Kerger claimed authorship of 11 original research papers on chromium-6 and said that Zhang's mortality study was only a fraction of more than 100 studies on the chemical that, "USEPA, World Health Organization and others have concluded provides insufficient evidence of an ingestion cancer hazard."
Last year, in an unrelated transaction by a large company with multiple projects, the same ChemRisk consulting firm renewed its multi-year contract with the Centers for Disease Control to conduct the Los Alamos Historical Document Retrieval and Assessment program, a comprehensive review of the laboratory's 60-year record of radiological and hazardous chemical releases into the environment.

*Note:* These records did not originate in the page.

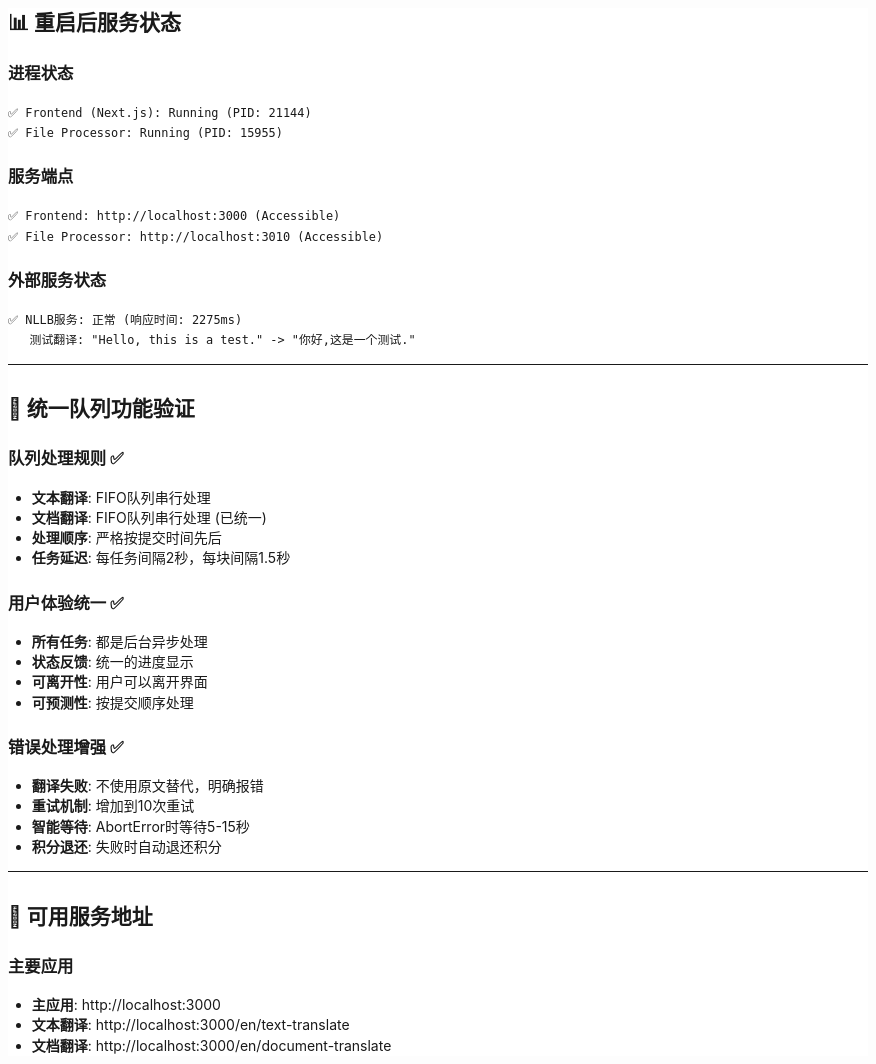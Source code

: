 
## 📊 重启后服务状态

### 进程状态
```
✅ Frontend (Next.js): Running (PID: 21144)
✅ File Processor: Running (PID: 15955) 
```

### 服务端点
```
✅ Frontend: http://localhost:3000 (Accessible)
✅ File Processor: http://localhost:3010 (Accessible)
```

### 外部服务状态
```
✅ NLLB服务: 正常 (响应时间: 2275ms)
   测试翻译: "Hello, this is a test." -> "你好,这是一个测试."
```

---

## 🎯 统一队列功能验证

### 队列处理规则 ✅
- **文本翻译**: FIFO队列串行处理
- **文档翻译**: FIFO队列串行处理 (已统一)
- **处理顺序**: 严格按提交时间先后
- **任务延迟**: 每任务间隔2秒，每块间隔1.5秒

### 用户体验统一 ✅
- **所有任务**: 都是后台异步处理
- **状态反馈**: 统一的进度显示
- **可离开性**: 用户可以离开界面
- **可预测性**: 按提交顺序处理

### 错误处理增强 ✅
- **翻译失败**: 不使用原文替代，明确报错
- **重试机制**: 增加到10次重试
- **智能等待**: AbortError时等待5-15秒
- **积分退还**: 失败时自动退还积分

---

## 🔗 可用服务地址

### 主要应用
- **主应用**: http://localhost:3000
- **文本翻译**: http://localhost:3000/en/text-translate
- **文档翻译**: http://localhost:3000/en/document-translate
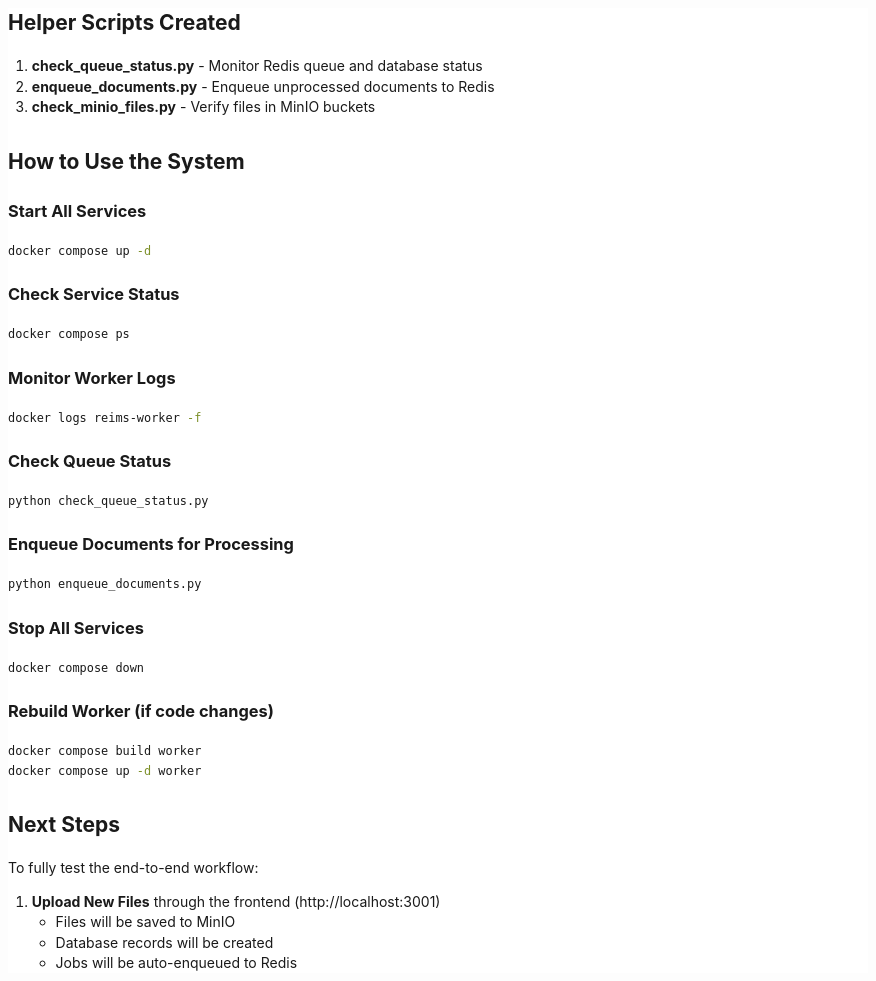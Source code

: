 ## Helper Scripts Created

1. **check_queue_status.py** - Monitor Redis queue and database status
2. **enqueue_documents.py** - Enqueue unprocessed documents to Redis
3. **check_minio_files.py** - Verify files in MinIO buckets

## How to Use the System

### Start All Services
```bash
docker compose up -d
```

### Check Service Status
```bash
docker compose ps
```

### Monitor Worker Logs
```bash
docker logs reims-worker -f
```

### Check Queue Status
```bash
python check_queue_status.py
```

### Enqueue Documents for Processing
```bash
python enqueue_documents.py
```

### Stop All Services
```bash
docker compose down
```

### Rebuild Worker (if code changes)
```bash
docker compose build worker
docker compose up -d worker
```

## Next Steps

To fully test the end-to-end workflow:

1. **Upload New Files** through the frontend (http://localhost:3001)
   - Files will be saved to MinIO
   - Database records will be created
   - Jobs will be auto-enqueued to Redis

But EWG has seized on the elevated chromium detections in a LANL test well to demand that CDC yank ChemRisk's contract.
The chromium reported from several tests in Mortandad Canyon has not so far distinguished that portion which is chromium-6, although that reading should be forthcoming soon from new tests. New Mexico and federal drinking standards are based on total chromium content.
"To put it bluntly," Richard Wiles of EWG wrote to Dr. Julie Gerberding, CDC Director, on Jan. 9, "as if ChemRisk's unethical work for chromium polluters wasn't enough reason to disqualify them from any taxpayer paid contract, now it comes out that at Los Alamos they have direct responsibility for investigating a chemical they're known to have been dishonest about."

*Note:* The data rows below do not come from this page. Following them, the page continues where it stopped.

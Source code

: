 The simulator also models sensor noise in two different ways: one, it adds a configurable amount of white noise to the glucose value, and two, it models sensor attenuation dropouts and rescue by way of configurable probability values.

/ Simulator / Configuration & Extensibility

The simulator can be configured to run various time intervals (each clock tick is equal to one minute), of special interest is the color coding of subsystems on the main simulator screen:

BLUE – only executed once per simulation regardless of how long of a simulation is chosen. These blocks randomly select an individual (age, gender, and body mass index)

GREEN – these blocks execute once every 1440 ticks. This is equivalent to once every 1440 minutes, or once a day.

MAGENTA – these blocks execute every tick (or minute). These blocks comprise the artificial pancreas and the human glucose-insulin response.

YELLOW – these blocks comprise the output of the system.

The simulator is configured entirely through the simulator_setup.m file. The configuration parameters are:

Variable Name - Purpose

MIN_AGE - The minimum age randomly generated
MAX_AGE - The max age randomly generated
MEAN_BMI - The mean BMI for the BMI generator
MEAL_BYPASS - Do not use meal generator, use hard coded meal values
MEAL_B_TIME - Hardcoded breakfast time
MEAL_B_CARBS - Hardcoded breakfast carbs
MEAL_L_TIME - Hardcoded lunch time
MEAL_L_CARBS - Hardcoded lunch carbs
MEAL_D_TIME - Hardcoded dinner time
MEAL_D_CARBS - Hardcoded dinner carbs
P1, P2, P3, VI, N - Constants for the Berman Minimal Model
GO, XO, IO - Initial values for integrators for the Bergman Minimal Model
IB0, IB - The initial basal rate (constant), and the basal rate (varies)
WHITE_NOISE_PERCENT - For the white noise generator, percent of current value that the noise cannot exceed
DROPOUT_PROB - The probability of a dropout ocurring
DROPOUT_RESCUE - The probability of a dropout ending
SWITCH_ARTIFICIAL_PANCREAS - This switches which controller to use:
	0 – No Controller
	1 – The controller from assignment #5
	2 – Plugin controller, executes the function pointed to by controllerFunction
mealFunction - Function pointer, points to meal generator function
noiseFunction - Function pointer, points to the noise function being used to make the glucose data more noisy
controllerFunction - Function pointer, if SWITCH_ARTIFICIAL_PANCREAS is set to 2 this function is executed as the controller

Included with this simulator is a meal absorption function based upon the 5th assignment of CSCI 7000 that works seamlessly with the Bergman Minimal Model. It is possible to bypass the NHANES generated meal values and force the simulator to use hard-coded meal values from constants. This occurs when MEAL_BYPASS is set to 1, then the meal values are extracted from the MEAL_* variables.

A call to the CDC contract administrators was returned by a public affairs spokesperson, but there was no reply to a returned call on Friday.
ChemRisk's LAHDRA project has won guarded respect from local environmentalists, who have credited the project for fighting informational roadblocks at the lab and for at least one surprising discovery.
In an interim report, the project claimed to have found evidence in soil measurements of between 10 and 100 times more plutonium released than in the laboratory's own historical accounts.
Last year, it was reported that laboratory officials objected to the analysis and called for additional study and that ChemRisk has agreed to review their interim finding.
Tom Widener, ChemRisk's project director, said the project would look at the chromium issue very closely, despite the charges.
"If it's an issue of public importance, we'll make a point of saying as much as we can," he said in a recent telephone interview.
He said ChemRisk is one of the largest risk assessment concerns in the country, with thousands of studies.
"We have studied every material out there, some to support environmental cleanup or to support litigation, but we don't act differently. We apply good science," he said. "We let the documents guide us, not the lab or the University of California or the CDC."
"We're not directly saying ChemRisk is doing anything untoward in the Los Alamos project," said Walker. "But ChemRisk has a reputation as a hired gun for polluters."
Widener called the controversy a distraction.
"But if you look at our record, I don't think our integrity has been questioned," he said. "A lot of people make good money in class action suits, sometimes they like to discredit the messenger."
Erin Brockovich-Ellis, as she is now known, has not yet been positively identified in Los Alamos, even though Julia Roberts lives part-time in nearby Taos. But there may be reason to expect the real thing any day now.